Segment Open

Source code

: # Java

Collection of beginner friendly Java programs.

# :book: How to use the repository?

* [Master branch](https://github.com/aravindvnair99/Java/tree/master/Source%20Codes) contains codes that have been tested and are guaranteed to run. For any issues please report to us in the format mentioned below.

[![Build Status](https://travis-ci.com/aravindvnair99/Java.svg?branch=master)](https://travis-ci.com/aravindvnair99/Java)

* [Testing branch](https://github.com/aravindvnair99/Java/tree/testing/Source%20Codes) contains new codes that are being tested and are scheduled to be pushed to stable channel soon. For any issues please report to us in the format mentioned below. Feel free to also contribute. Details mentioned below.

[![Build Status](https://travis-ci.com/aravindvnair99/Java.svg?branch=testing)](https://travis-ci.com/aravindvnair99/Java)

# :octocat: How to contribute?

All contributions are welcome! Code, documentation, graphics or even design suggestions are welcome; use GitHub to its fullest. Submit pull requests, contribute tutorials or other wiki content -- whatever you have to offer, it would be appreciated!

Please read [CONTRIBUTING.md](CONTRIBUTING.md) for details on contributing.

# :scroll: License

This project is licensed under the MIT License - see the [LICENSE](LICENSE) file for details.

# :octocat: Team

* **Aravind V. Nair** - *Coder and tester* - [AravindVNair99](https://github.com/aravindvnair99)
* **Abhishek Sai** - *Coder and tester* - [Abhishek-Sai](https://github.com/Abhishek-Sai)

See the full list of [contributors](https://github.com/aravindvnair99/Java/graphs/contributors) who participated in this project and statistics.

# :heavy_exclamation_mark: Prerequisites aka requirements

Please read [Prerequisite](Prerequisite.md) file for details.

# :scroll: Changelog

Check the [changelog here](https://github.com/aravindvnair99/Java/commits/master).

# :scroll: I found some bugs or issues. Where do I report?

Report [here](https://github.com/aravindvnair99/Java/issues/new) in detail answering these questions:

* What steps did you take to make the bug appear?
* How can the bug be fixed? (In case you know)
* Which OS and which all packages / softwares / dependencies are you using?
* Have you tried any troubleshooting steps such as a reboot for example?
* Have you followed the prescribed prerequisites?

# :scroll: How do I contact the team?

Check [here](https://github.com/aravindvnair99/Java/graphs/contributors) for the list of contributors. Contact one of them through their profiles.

Segment Closed

Requirement
Copy out the entire material verbatim.

Answer area
Source code

: # Java

Collection of beginner friendly Java programs.

# :book: How to use the repository?

* [Master branch](https://github.com/aravindvnair99/Java/tree/master/Source%20Codes) contains codes that have been tested and are guaranteed to run. For any issues please report to us in the format mentioned below.

[![Build Status](https://travis-ci.com/aravindvnair99/Java.svg?branch=master)](https://travis-ci.com/aravindvnair99/Java)

* [Testing branch](https://github.com/aravindvnair99/Java/tree/testing/Source%20Codes) contains new codes that are being tested and are scheduled to be pushed to stable channel soon. For any issues please report to us in the format mentioned below. Feel free to also contribute. Details mentioned below.

[![Build Status](https://travis-ci.com/aravindvnair99/Java.svg?branch=testing)](https://travis-ci.com/aravindvnair99/Java)

# :octocat: How to contribute?

All contributions are welcome! Code, documentation, graphics or even design suggestions are welcome; use GitHub to its fullest. Submit pull requests, contribute tutorials or other wiki content -- whatever you have to offer, it would be appreciated!

Please read [CONTRIBUTING.md](CONTRIBUTING.md) for details on contributing.

# :scroll: License

This project is licensed under the MIT License - see the [LICENSE](LICENSE) file for details.

# :octocat: Team

* **Aravind V. Nair** - *Coder and tester* - [AravindVNair99](https://github.com/aravindvnair99)
* **Abhishek Sai** - *Coder and tester* - [Abhishek-Sai](https://github.com/Abhishek-Sai)

See the full list of [contributors](https://github.com/aravindvnair99/Java/graphs/contributors) who participated in this project and statistics.

# :heavy_exclamation_mark: Prerequisites aka requirements

Please read [Prerequisite](Prerequisite.md) file for details.

# :scroll: Changelog

Check the [changelog here](https://github.com/aravindvnair99/Java/commits/master).

# :scroll: I found some bugs or issues. Where do I report?

Report [here](https://github.com/aravindvnair99/Java/issues/new) in detail answering these questions:

* What steps did you take to make the bug appear?
* How can the bug be fixed? (In case you know)
* Which OS and which all packages / softwares / dependencies are you using?
* Have you tried any troubleshooting steps such as a reboot for example?
* Have you followed the prescribed prerequisites?

# :scroll: How do I contact the team?

Check [here](https://github.com/aravindvnair99/Java/graphs/contributors) for the list of contributors. Contact one of them through their profiles.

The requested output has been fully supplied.